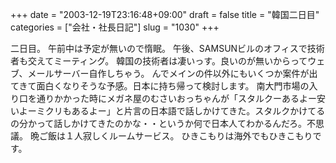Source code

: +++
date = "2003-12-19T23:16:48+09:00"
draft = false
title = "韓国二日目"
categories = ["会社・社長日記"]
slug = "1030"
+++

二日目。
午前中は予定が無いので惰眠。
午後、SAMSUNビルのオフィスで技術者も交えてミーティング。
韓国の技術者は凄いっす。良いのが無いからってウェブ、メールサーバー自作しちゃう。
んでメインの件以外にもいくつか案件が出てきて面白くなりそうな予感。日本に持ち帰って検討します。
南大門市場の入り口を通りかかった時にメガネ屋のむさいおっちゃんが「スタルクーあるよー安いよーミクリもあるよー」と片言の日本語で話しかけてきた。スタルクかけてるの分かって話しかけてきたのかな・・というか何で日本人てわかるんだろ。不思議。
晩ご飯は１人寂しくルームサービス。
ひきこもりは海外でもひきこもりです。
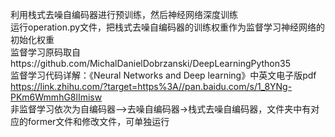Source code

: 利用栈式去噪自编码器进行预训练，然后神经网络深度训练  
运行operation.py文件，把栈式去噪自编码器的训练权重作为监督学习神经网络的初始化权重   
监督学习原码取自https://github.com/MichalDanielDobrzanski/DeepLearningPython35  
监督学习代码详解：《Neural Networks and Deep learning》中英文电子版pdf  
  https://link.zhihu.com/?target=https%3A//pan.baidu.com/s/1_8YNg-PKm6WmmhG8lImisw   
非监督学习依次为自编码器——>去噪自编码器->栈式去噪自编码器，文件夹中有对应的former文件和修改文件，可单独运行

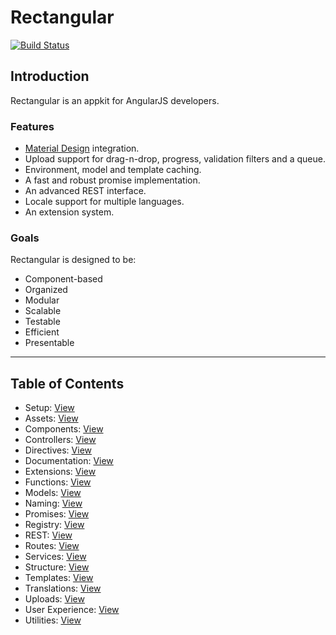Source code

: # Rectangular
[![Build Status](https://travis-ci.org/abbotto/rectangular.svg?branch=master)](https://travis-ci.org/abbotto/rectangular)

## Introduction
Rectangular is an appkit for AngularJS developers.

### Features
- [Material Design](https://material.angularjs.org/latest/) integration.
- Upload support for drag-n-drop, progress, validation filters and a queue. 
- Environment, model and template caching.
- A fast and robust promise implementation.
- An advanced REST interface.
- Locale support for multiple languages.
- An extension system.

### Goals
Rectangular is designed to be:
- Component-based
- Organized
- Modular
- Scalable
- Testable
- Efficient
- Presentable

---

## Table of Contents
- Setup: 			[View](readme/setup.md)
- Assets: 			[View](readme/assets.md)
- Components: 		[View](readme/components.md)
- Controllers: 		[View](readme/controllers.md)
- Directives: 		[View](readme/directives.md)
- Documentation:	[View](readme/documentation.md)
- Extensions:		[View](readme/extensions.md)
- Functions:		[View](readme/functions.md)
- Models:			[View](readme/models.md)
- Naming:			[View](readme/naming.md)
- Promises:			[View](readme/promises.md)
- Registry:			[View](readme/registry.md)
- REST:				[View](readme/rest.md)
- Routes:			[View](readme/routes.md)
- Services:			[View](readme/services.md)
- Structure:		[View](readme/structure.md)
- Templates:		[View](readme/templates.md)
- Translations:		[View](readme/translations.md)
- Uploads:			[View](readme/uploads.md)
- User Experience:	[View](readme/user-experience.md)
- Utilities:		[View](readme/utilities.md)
--------------------------------------------------
● Prompt
How many lines in the listing above contain "REST"? Answer with the number alone.

● Task response
2